I had spat at them till my mouth was like an ash-pit; but there they burnt, corpse candles for the living who was worse than dead, mocking me with their four charmed flames. But mockery was nothing to me now. Nettleton had killed the nerve that mockery touches. When I shouted he gave me leave to go on till I was black in the face; nobody would hear me through the front of the house, and perhaps I remembered the heavy shutters he had made for the French windows at the time of the burglar scare? He went round to see if he could hear me through them, and he came back rubbing his hands. But now I took no more notice of his taunts. The last and cruellest was at the very flecks of blood on floor and shavings, flung far as froth in my demented efforts to tear either my foot from the trap or myself limb from limb… And I had only sworn at him in my terrible preoccupation.

"No, that's where you're going, old cock!" he had answered. "And by the way, Gillon, when you get there I wish you'd ask for your friend Delavoye's old man of the soil; tell him his mantle's descended on good shoulders, will you?

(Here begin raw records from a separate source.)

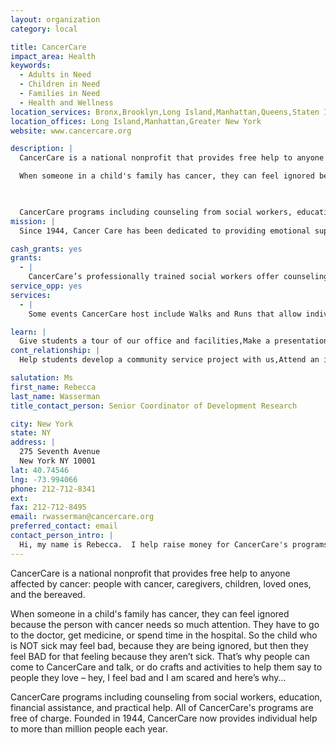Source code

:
 ```yaml
---
layout: organization
category: local

title: CancerCare
impact_area: Health
keywords: 
  - Adults in Need
  - Children in Need
  - Families in Need
  - Health and Wellness
location_services: Bronx,Brooklyn,Long Island,Manhattan,Queens,Staten Island,Greater New York
location_offices: Long Island,Manhattan,Greater New York
website: www.cancercare.org

description: |
  CancerCare is a national nonprofit that provides free help to anyone affected by cancer: people with cancer, caregivers, children, loved ones, and the bereaved. 

  When someone in a child's family has cancer, they can feel ignored because the person with cancer needs so much attention. They have to go to the doctor, get medicine, or spend time in the hospital.  So the child who is NOT sick may feel bad, because they are being ignored, but then they feel BAD for that feeling because they aren’t sick.  That’s why people can come to CancerCare and talk, or do crafts and activities to help them say to people they love – hey, I feel bad and I am scared and here’s why…

  

  CancerCare programs including counseling from social workers, education, financial assistance, and practical help. All of CancerCare's programs are free of charge. Founded in 1944, CancerCare now provides individual help to more than million people each year.  
mission: |
  Since 1944, Cancer Care has been dedicated to providing emotional support, information, and practical help to people with cancer and their loved ones. As the oldest and largest national nonprofit agency devoted to offering professional services, Cancer Care has helped over two million people nationwide through its toll-free Counseling Line and teleconference programs, its office-based services, and via the Internet. All services are provided free of charge and are available to people of all ages, with all types of cancer, at any stage of the disease. Cancer Care's reach, including its cancer awareness initiatives, also extends to family members, caregivers, and professionals, providing vital information and assistance.

cash_grants: yes
grants: 
  - |
    CancerCare’s professionally trained social workers offer counseling, other social services and recreational programs to children and their parents to help them manage this difficult situation and to feel less alone.  Any amount of money will go towards helping us continue to provide this service free of charge.
service_opp: yes
services: 
  - |
    Some events CancerCare host include Walks and Runs that allow individuals to form walking/running groups and help raise money for the Organization. There is an event called Blocks of Love that is a family-based event to support children and families coping with cancer. Children of all ages raise funds for CancerCare's free services while challenging themselves to build LEGO masterpieces. CancerCare also hosts special camps (Bereavement Camps) called Healing Camps for families after a love one has passed away. There is an event called Kites ‘n Kids where family members write messages on kites and then fly them in the air. When a child is away from their parents or family CancerCare gives pillow called Comfort Pillow where a family will write special messages on a pillow of there favorite things to do so they always feel like they are together. CancerCare also hosts an event called Crafting ways to Cope, where family members come together and write about their feelings and what they enjoy to do together. 

learn: |
  Give students a tour of our office and facilities,Make a presentation about our organization,Speak over the phone about our work
cont_relationship: |
  Help students develop a community service project with us,Attend an in-school Check Award Assembly if we receive a grant,Collect pennies during the Penny Harvest next fall

salutation: Ms
first_name: Rebecca
last_name: Wasserman
title_contact_person: Senior Coordinator of Development Research

city: New York
state: NY
address: |
  275 Seventh Avenue  
  New York NY 10001
lat: 40.74546
lng: -73.994066
phone: 212-712-8341
ext: 
fax: 212-712-8495
email: rwasserman@cancercare.org
preferred_contact: email
contact_person_intro: |
  Hi, my name is Rebecca.  I help raise money for CancerCare's programs like CancerCare for Kids.  I get to work and talk with people who have been helped by our organization, which always makes me feel good.  I've worked at CancerCare since March 2012.  Before I got here CancerCare had already been working with Common Cents schools for a few years.  We are so grateful to have had their support, and we hope to continue our relationships with them.
---
```

CancerCare is a national nonprofit that provides free help to anyone affected by cancer: people with cancer, caregivers, children, loved ones, and the bereaved. 

When someone in a child's family has cancer, they can feel ignored because the person with cancer needs so much attention. They have to go to the doctor, get medicine, or spend time in the hospital.  So the child who is NOT sick may feel bad, because they are being ignored, but then they feel BAD for that feeling because they aren’t sick.  That’s why people can come to CancerCare and talk, or do crafts and activities to help them say to people they love – hey, I feel bad and I am scared and here’s why…



CancerCare programs including counseling from social workers, education, financial assistance, and practical help. All of CancerCare's programs are free of charge. Founded in 1944, CancerCare now provides individual help to more than million people each year.  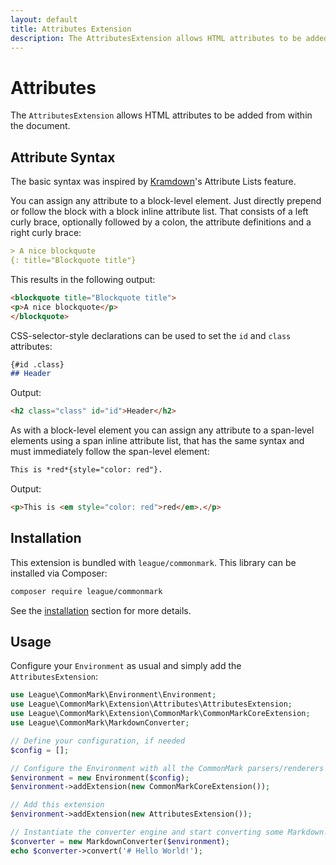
 ```yaml
---
layout: default
title: Attributes Extension
description: The AttributesExtension allows HTML attributes to be added from within the document.
---
```


# Attributes

The `AttributesExtension` allows HTML attributes to be added from within the document.

## Attribute Syntax

The basic syntax was inspired by [Kramdown](http://kramdown.gettalong.org/syntax.html#attribute-list-definitions)'s Attribute Lists feature.

You can assign any attribute to a block-level element. Just directly prepend or follow the block with a block inline attribute list.
That consists of a left curly brace, optionally followed by a colon, the attribute definitions and a right curly brace:

```markdown
> A nice blockquote
{: title="Blockquote title"}
```

This results in the following output:

```html
<blockquote title="Blockquote title">
<p>A nice blockquote</p>
</blockquote>
```

CSS-selector-style declarations can be used to set the `id` and `class` attributes:

```markdown
{#id .class}
## Header
```

Output:

```html
<h2 class="class" id="id">Header</h2>
```

As with a block-level element you can assign any attribute to a span-level elements using a span inline attribute list,
that has the same syntax and must immediately follow the span-level element:

```markdown
This is *red*{style="color: red"}.
```

Output:

```html
<p>This is <em style="color: red">red</em>.</p>
```

## Installation

This extension is bundled with `league/commonmark`. This library can be installed via Composer:

```bash
composer require league/commonmark
```

See the [installation](/2.3/installation/) section for more details.

## Usage

Configure your `Environment` as usual and simply add the `AttributesExtension`:

```php
use League\CommonMark\Environment\Environment;
use League\CommonMark\Extension\Attributes\AttributesExtension;
use League\CommonMark\Extension\CommonMark\CommonMarkCoreExtension;
use League\CommonMark\MarkdownConverter;

// Define your configuration, if needed
$config = [];

// Configure the Environment with all the CommonMark parsers/renderers
$environment = new Environment($config);
$environment->addExtension(new CommonMarkCoreExtension());

// Add this extension
$environment->addExtension(new AttributesExtension());

// Instantiate the converter engine and start converting some Markdown!
$converter = new MarkdownConverter($environment);
echo $converter->convert('# Hello World!');
```
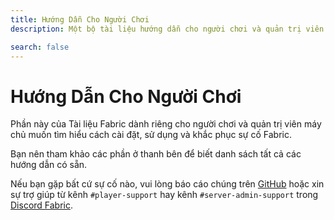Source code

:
 ```yaml
---
title: Hướng Dẫn Cho Người Chơi
description: Một bộ tài liệu hướng dẫn cho người chơi và quản trị viên máy chủ về cách cài đặt và sử dụng Fabric.

search: false
---
```


# Hướng Dẫn Cho Người Chơi

Phần này của Tài liệu Fabric dành riêng cho người chơi và quản trị viên máy chủ muốn tìm hiểu cách cài đặt, sử dụng và khắc phục sự cố Fabric.

Bạn nên tham khảo các phần ở thanh bên để biết danh sách tất cả các hướng dẫn có sẵn.

Nếu bạn gặp bất cứ sự cố nào, vui lòng báo cáo chúng trên [GitHub](https://github.com/FabricMC/fabric-docs) hoặc xin sự trợ giúp từ kênh `#player-support` hay kênh `#server-admin-support` trong [Discord Fabric](https://discord.gg/v6v4pMv).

Tell him he's not the only pebble on the shores of Styx!"

That gave me something else to think about towards the end; but I had no longer any doubt about the man's inveterate insanity. His pale eyes had rolled and lightened with unstable fires. There had been something inconsecutive even in his taunts. Consistent only in keeping out of my way, he had explained himself once when I was trying to picture the wrath to come upon him, in the felon's dock, in the condemned cell, on the drop itself. It was only fools who looked forward or back, said Edgar Nettleton.

And I, who have done a little of both all my life, like most ordinary mortals, as I look back to the hour which I had every reason to recognise as my last on earth, the one redeeming memory is that of the complete calm which did ultimately oust my undignified despair. It may have been in answer to the prayers I uttered in the end instead of curses; that is more than man can say. I only know that I was not merely calm at the last, but immensely interested in what Nettleton would have called the winning candle. It burnt down to the last thin disk of grease, shining like a worn florin in the jungle of shavings that seemed to lean upon the flame and yet did not catch. Then the wick fell over, the last quarter-inch of it, and I thought that candle had done its worst. Head and heart almost burst with hope. No! the agony was not to be prolonged to the next candle, or the next but one. The very end of the first wick had done the business in falling over. I had forgotten that strong smell and the pools now drying on the floor.

It began in a thin blue spoonful of flame, that scooped up the worn grease coin, grew into a saucerful of violet edged with orange, and in ten or twenty seconds had the whole jungle of shavings in a blaze. But it was a violet blaze. It was not like ordinary fire. It was more like the thin blue waves that washed over the rocks of white asbestos in so many of our tenants' grates. And like a wave it passed over the surface of the floor, without eating into the wood.

There were no hangings in the room. The incendiary had relied entirely on his woodwork, and within a minute the floor was a sea of violet flames with red crests. There was one island. I had stooped after Nettleton left me for the last time, and swept the shavings clear of me on all sides, garnering as many as possible into the hole in the floor where the trap had been set, and drying the floor within reach as well as I could with the bare hand. There was this island, perhaps the size of a hearth-rug; and I cannot say that I was ever any hotter than I should have been on such a rug before a roaring fire.